National Post

The seeds of a memoir

- Philip MArchand

Unearthed: Love, Acceptance, and Other Lessons from an Abandoned Garden By Alexandra Risen Viking 304 pp; $24.95

It is remarkable how the world can dissolve in a shed tear. The story of Alexandra Risen’s father — a true story — illustrate­s the point. Alexandra Risen’s father was a working man born in the Ukraine who spent most of his life in Edmonton. After a fall from a tree he was pronounced “brain dead” by the doctor. Gone. But Risen insisted on talking to the body on the bed. This insistence was in some ways out of keeping with the family’s life, in which the father rarely spoke more than a word. “In the twenty years I spent at home you said maybe twenty words to me,” Risen pointed out to her father. “Once a year on average. No one would believe it if I told them.”

In the present she confesses to the reader, “After an hour of small talk I stand, feeling stupid. What am I doing, trying to reconcile with my father’s brain-dead body ... Goodbye I whisper, and squeeze his fingertips. Maybe you’ ll find peace where you’re going. I glance at his face and, incredibly, a tear escapes the corner of his closed eye. It follows a crease in the wrinkled skin. I check more closely, beyond the crinkled ventilator tube and white surgical tape. Another tear follows, and then another.”

Thus speaks the braindead body on the hospital bed, launching Risen’s memoir of gardening in Toronto. It must surely be one of the strangest — but strongest — entries in the garden memoir genre.

Unearthed commences with the purchase of a house in the middle of Toronto, which happens to be on top of a small ravine. At the bottom lies the remnants of a former garden, now a mess.
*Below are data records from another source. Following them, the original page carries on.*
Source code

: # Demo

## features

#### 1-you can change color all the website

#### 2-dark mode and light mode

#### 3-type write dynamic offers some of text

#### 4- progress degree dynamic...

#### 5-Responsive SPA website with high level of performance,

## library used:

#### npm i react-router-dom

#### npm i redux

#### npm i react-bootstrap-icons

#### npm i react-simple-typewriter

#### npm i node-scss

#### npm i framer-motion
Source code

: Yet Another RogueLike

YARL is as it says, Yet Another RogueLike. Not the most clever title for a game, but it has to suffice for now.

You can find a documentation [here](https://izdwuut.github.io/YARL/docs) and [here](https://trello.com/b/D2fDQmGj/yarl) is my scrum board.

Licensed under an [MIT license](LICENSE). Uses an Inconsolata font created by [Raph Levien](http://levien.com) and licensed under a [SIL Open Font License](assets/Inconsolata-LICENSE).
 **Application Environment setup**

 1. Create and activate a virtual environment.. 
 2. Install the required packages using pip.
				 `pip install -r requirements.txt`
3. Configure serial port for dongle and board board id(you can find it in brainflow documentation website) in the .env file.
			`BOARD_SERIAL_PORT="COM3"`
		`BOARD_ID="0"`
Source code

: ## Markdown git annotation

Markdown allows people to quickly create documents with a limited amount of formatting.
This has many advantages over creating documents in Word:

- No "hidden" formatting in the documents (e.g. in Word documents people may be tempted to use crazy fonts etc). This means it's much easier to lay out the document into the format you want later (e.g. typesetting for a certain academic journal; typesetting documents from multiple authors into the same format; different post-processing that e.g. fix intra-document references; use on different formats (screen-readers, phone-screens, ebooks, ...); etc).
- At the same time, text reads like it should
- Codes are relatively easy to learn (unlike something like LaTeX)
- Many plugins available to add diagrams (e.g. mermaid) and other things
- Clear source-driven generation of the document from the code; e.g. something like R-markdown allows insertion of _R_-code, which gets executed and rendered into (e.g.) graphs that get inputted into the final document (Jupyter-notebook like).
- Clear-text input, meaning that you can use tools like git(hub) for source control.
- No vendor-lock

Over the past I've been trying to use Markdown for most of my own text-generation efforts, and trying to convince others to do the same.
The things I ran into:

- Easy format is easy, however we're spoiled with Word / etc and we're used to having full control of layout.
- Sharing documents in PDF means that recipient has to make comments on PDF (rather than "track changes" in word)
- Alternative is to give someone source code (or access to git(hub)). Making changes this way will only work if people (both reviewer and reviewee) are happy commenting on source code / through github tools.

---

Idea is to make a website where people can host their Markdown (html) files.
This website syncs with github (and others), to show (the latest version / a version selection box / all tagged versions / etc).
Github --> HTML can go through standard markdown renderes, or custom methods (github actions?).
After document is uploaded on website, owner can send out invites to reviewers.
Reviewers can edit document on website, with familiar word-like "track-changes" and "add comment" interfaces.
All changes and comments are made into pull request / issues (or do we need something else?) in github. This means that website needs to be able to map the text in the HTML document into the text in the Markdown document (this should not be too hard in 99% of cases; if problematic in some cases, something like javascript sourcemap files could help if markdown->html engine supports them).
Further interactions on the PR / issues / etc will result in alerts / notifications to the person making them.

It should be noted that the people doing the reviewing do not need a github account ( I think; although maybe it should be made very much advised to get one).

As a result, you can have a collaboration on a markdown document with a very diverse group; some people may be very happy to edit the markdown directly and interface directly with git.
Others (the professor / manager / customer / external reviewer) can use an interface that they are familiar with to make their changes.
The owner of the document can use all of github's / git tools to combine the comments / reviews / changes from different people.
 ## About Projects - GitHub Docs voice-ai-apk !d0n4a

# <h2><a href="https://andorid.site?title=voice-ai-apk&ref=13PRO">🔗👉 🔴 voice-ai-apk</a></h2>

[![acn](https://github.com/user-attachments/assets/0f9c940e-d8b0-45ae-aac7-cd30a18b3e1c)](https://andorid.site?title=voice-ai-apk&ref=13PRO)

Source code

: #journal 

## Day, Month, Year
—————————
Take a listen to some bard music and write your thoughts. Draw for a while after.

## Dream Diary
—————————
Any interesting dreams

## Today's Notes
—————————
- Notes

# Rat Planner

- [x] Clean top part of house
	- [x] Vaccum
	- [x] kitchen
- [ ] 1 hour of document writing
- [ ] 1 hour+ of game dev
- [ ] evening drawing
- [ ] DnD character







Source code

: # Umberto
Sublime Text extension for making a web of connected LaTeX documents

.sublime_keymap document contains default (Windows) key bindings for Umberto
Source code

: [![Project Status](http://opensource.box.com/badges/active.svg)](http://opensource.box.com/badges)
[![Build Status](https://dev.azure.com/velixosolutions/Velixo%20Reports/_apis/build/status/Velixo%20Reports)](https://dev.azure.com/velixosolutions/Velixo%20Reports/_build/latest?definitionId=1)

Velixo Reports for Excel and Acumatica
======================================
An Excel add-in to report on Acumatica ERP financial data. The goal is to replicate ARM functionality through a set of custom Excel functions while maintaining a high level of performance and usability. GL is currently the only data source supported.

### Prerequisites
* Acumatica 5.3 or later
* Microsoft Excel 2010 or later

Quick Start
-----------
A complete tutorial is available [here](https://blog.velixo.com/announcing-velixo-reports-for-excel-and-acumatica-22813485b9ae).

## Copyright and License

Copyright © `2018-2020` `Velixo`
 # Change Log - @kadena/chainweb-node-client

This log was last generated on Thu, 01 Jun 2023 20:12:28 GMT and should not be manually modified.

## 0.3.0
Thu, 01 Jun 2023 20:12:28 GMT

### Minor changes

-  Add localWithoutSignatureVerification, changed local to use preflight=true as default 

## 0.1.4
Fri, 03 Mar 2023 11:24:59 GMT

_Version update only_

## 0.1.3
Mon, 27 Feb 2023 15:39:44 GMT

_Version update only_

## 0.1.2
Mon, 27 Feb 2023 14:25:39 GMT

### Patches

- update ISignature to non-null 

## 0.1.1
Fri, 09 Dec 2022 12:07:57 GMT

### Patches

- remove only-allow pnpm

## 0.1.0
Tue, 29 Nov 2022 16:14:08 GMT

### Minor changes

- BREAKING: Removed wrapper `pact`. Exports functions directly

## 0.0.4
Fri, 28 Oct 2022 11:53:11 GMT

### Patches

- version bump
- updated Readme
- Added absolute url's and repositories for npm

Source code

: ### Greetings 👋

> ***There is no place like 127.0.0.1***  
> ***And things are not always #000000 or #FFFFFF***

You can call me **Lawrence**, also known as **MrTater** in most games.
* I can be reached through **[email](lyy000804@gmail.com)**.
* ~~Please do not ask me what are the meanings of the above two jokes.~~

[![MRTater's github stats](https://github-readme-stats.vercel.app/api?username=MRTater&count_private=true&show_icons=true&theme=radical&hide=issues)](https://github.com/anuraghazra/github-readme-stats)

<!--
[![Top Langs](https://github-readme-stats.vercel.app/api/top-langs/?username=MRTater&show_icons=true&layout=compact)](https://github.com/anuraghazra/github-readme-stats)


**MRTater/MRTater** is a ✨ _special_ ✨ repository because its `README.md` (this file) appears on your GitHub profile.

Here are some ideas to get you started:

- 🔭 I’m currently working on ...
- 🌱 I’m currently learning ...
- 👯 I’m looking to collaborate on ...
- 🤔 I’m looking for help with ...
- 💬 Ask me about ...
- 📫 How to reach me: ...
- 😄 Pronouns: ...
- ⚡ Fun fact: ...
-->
With her husband Cam and their young son Max, Risen resolves to set the garden right.

Her father’s passing more or less coincides with the purchase of the house, but Risen hopes that her mother — still in Edmonton, a nearly fanatical gardener in her own lifetime — will live to see the fruits of her family’s labour.

Also around the same time Risen and her husband buy the new house, Risen’s mother suffers a stroke and commences a long slide into dementia. Risen’s monumental garden, then, in which various trees, shrubs and so on are chosen for their degrees of hardiness, beauty and symbolic properties will be a sort of vindicatio­n of the daughter’s life.

The constructi­on of the garden remains the heart of the memoir. The narrative moves back and forth between Risen’s childhood and her own family’s experience, with Risen discoverin­g the reason for her father’s silence — working in Nazi Germany during the Second World War imposed that kind of response — and resolving moments of genuine difficulty in her own parent-child relations without trauma.

Throughout, the garden casts its benign spell.